Los datos -que superan el 40% fijado
para que fuese necesaria una segunda vuelta- sitúan muy lejos de la
virtual ganadora a sus dos principales rivales, que ya han
reconocido su derrota, Ottón Solís, del Partido Acción Ciudadana
(PAC), y el derechista Otto Guevara, del Movimiento Libertario, con
el 22,46% y el 21,31% de los sufragios, respectivamente.
En una comparecencia en el Hotel
Crown Plaza Corobicí, ante unas 5.000 personas, Chinchilla ha
arrancado su discurso con un "gracias, Costa Rica" para asegurar que
no "traicionará" a sus votantes. "El pueblo de Costa Rica me ha dado
el más preciado de sus bienes, su confianza, no la traicionaré", ha
expresado, y ha aludido como principales objetivos de su mandato a
la seguridad, la educación o la igualdad de género.
Al cierre de los colegios
electorales, Chinchilla, de origen socialdemócrata y continuadora de
las políticas de Carlos Arias, ya había agradecido a los
costaricenses el "civismo" demostrado a lo largo de la jornada.
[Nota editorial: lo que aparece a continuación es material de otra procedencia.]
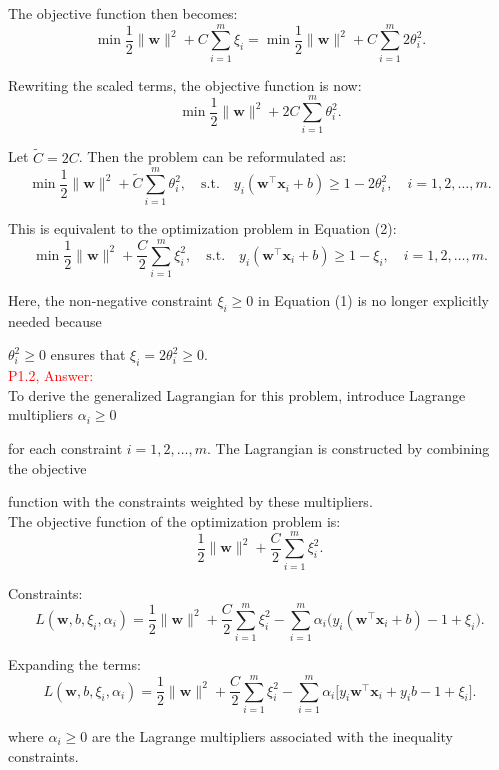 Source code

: \documentclass[11pt]{article}
\begin{document}
The objective function then becomes:
\[
\min \frac{1}{2} \|\mathbf{w}\|^2 + C \sum_{i=1}^m \xi_i = \min \frac{1}{2} \|\mathbf{w}\|^2 + C \sum_{i=1}^m 2\theta_i^2.
\]

Rewriting the scaled terms, the objective function is now:
\[
\min \frac{1}{2} \|\mathbf{w}\|^2 + 2C \sum_{i=1}^m \theta_i^2.
\]

Let \( \tilde{C} = 2C \). Then the problem can be reformulated as:
\[
\min \frac{1}{2} \|\mathbf{w}\|^2 + \tilde{C} \sum_{i=1}^m \theta_i^2, \quad 
\text{s.t.} \quad y_i (\mathbf{w}^\top \mathbf{x}_i + b) \geq 1 - 2\theta_i^2, \quad i = 1, 2, \dots, m.
\]

This is equivalent to the optimization problem in Equation (2):
\[
\min \frac{1}{2} \|\mathbf{w}\|^2 + \frac{C}{2} \sum_{i=1}^m \xi_i^2, \quad 
\text{s.t.} \quad y_i (\mathbf{w}^\top \mathbf{x}_i + b) \geq 1 - \xi_i, \quad i = 1, 2, \dots, m.
\]

Here, the non-negative constraint \( \xi_i \geq 0 \) in Equation (1) is no longer explicitly needed because 

\( \theta_i^2 \geq 0 \) ensures that \( \xi_i = 2\theta_i^2 \geq 0 \).\\ 


\textcolor{red}{P1.2, Answer:}\\

To derive the generalized Lagrangian for this problem, introduce Lagrange multipliers \( \alpha_i \geq 0 \) 

for each constraint \( i = 1, 2, \dots, m \). The Lagrangian is constructed by combining the objective 

function with the constraints weighted by these multipliers.\\

The objective function of the optimization problem is:
\[
\frac{1}{2} \|\mathbf{w}\|^2 + \frac{C}{2} \sum_{i=1}^m \xi_i^2.
\]

Constraints:
\[
L(\mathbf{w}, b, \xi_i, \alpha_i) = \frac{1}{2} \|\mathbf{w}\|^2 + \frac{C}{2} \sum_{i=1}^m \xi_i^2 - \sum_{i=1}^m \alpha_i \Big( y_i (\mathbf{w}^\top \mathbf{x}_i + b) - 1 + \xi_i \Big).
\]

Expanding the terms:
\[
L(\mathbf{w}, b, \xi_i, \alpha_i) = \frac{1}{2} \|\mathbf{w}\|^2 + \frac{C}{2} \sum_{i=1}^m \xi_i^2 - \sum_{i=1}^m \alpha_i \big[ y_i \mathbf{w}^\top \mathbf{x}_i + y_i b - 1 + \xi_i \big].
\]

where \( \alpha_i \geq 0 \) are the Lagrange multipliers associated with the inequality constraints.\\
\end{document}
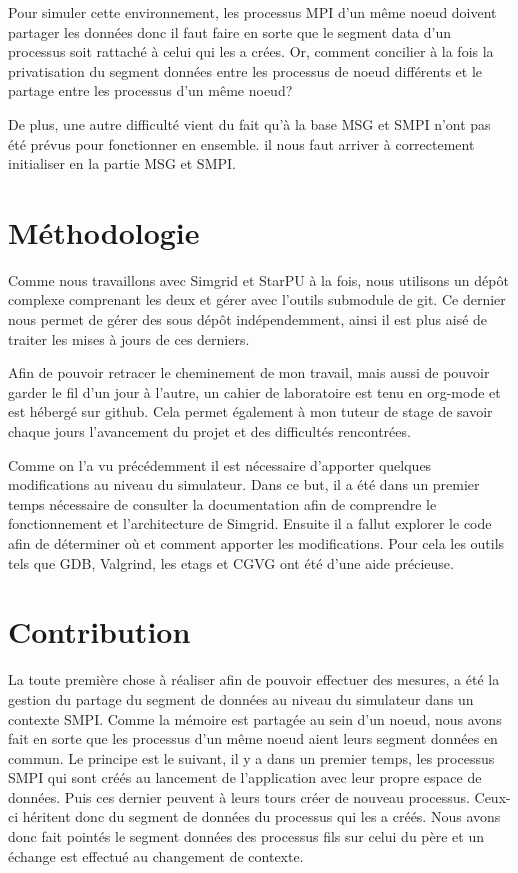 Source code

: \documentclass[smallextended]{svjour3}
\begin{document}
Pour simuler cette environnement, les processus MPI d'un même noeud
doivent partager les données donc il faut faire en sorte que le
segment data d'un processus soit rattaché à celui qui les a
crées. Or, comment concilier à la fois la privatisation du segment
données entre les processus de noeud différents et le partage entre
les processus d'un même noeud? 

De plus, une autre difficulté vient du fait qu'à la base MSG et
SMPI n'ont pas été prévus pour fonctionner en ensemble. il nous
faut arriver à correctement initialiser en la partie MSG et SMPI.

\section{Méthodologie}
\label{sec-4}
Comme nous travaillons avec Simgrid et StarPU à la fois, nous
utilisons un dépôt complexe comprenant les deux et gérer avec
l'outils submodule de git. Ce dernier nous permet de gérer des sous
dépôt indépendemment, ainsi il est plus aisé de traiter les mises à
jours de ces derniers.

Afin de pouvoir retracer le cheminement de mon travail, mais aussi
de pouvoir garder le fil d'un jour à l'autre, un cahier de
laboratoire est tenu en org-mode et est hébergé sur github. Cela permet
également à mon tuteur de stage de savoir chaque jours l'avancement
du projet et des difficultés rencontrées.

Comme on l'a vu précédemment il est nécessaire d'apporter quelques
modifications au niveau du simulateur. Dans ce but, il a été dans un
premier temps nécessaire de consulter la documentation afin de
comprendre le fonctionnement et l'architecture de Simgrid. Ensuite
il a fallut explorer le code afin de déterminer où et comment
apporter les modifications. Pour cela les outils tels que GDB,
Valgrind, les etags et CGVG ont été d'une aide précieuse.

\section{Contribution}
\label{sec-5}
La toute première chose à réaliser afin de pouvoir effectuer des
mesures, a été la gestion du partage du segment de données au niveau
du simulateur dans un contexte SMPI. Comme la mémoire est partagée
au sein d'un noeud, nous avons fait en sorte que les processus d'un
même noeud aient leurs segment données en commun. Le principe est le
suivant, il y a dans un premier temps, les processus SMPI qui sont
créés au lancement de l'application avec leur propre espace de
données. Puis ces dernier peuvent à leurs tours créer de nouveau
processus. Ceux-ci héritent donc du segment de données du processus
qui les a créés. Nous avons donc fait pointés le segment données des
processus fils sur celui du père et un échange est effectué au
changement de contexte.
\end{document}
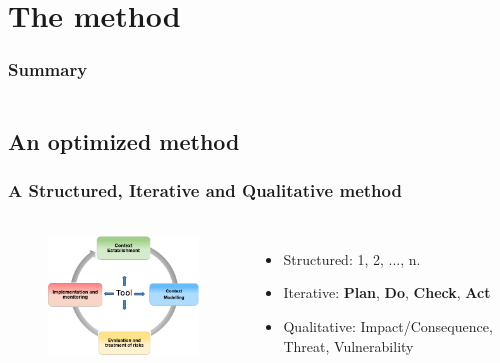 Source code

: 
%
%
\section{The method}
\begin{frame}
    \frametitle{Summary}
    \begin{columns}[t]
        \begin{column}{5cm}
            \tableofcontents[sections={1-3}, currentsection, hideothersubsections]
        \end{column}
        \begin{column}{5cm}
            \tableofcontents[sections={4-5}, currentsection, hideothersubsections]
        \end{column}
    \end{columns}
\end{frame}


\subsection{An optimized method}
\begin{frame}
    \frametitle{A Structured, Iterative and Qualitative method}
    \framesubtitle{}
    \begin{columns}[t]
        \column{6.0cm}
        \begin{figure}
        \includegraphics[width=6.0cm]{./images/MONARC-method-1.png}
        \end{figure}
        \column{6cm}
        \begin{itemize}
                \item Structured: 1, 2, ..., n.
                \item Iterative: \textbf{Plan}, \textbf{Do}, \textbf{Check}, \textbf{Act}
                \item Qualitative: Impact/Consequence, Threat, Vulnerability
        \end{itemize}
        \end{columns}
\end{frame}


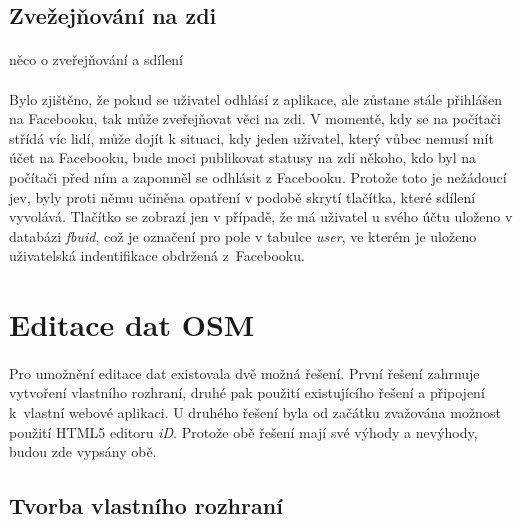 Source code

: \documentclass[11pt,a4paper,titlepage,oneside]{book}
\begin{document}
			\subsection{Zvežejňování na zdi}



				\paragraph{} {\Huge něco o zveřejňování a sdílení}
				\paragraph{} Bylo zjištěno, že pokud se uživatel odhlásí z aplikace, ale zůstane stále přihlášen na Facebooku, tak může zveřejňovat věci na zdi. V momentě, kdy se na počítači střídá víc lidí, může dojít k situaci, kdy jeden uživatel, který vůbec nemusí mít účet na Facebooku, bude moci publikovat statusy na zdi někoho, kdo byl na počítači před ním a zapomněl se odhlásit z Facebooku. Protože toto je nežádoucí jev, byly proti němu učiněna opatření v podobě skrytí tlačítka, které sdílení vyvolává. Tlačítko se zobrazí jen v případě, že má uživatel u svého účtu uloženo v databázi \textit{fbuid}, což je označení pro pole v tabulce \textit{user}, ve kterém je uloženo uživatelská indentifikace obdržená z~Facebooku.
		

		\section{Editace dat OSM}


				\paragraph{} Pro umožnění editace dat existovala dvě možná řešení. První řešení zahrnuje vytvoření vlastního rozhraní, druhé pak použití existujícího řešení a připojení k~vlastní webové aplikaci. U druhého řešení byla od začátku zvažována možnost použití HTML5 editoru \textit{iD}. Protože obě řešení mají své výhody a nevýhody, budou zde vypsány obě.
			\subsection{Tvorba vlastního rozhraní}
\end{document}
"Quiero agradecer a todo el pueblo costarricense por haber dado una
muestra más de civismo", afirmó. "Hemos demostrado al mundo porque
somos una de las democracias más sólidas", remarcó, en declaraciones
realizadas desde Alajuala, al centro del país.
Durante la campaña, informa Álvaro
Murillo, uno de los puntos clave de la sucesora de Arias ha sido la
lucha contra la criminalidad. En un país como éste, reacio a las
corrientes de izquierdas que fluyen por América Latina, Chinchilla
ha prometido continuar con las políticas aperturistas del anterior
presidente, orientadas a las empresas y al libre comercio, y luchar
contra el crimen.
Costa Rica, que no tiene Ejército y
se ha mantenido ajena a la oleada de conflictos civiles que durante
la guerra fría golpeó a sus vecinos, es un país conocido por la
estabilidad política y sus bajos índices de criminalidad. Sin
embargo, en los últimos años, se ha convertido en zona de paso de la
droga de México.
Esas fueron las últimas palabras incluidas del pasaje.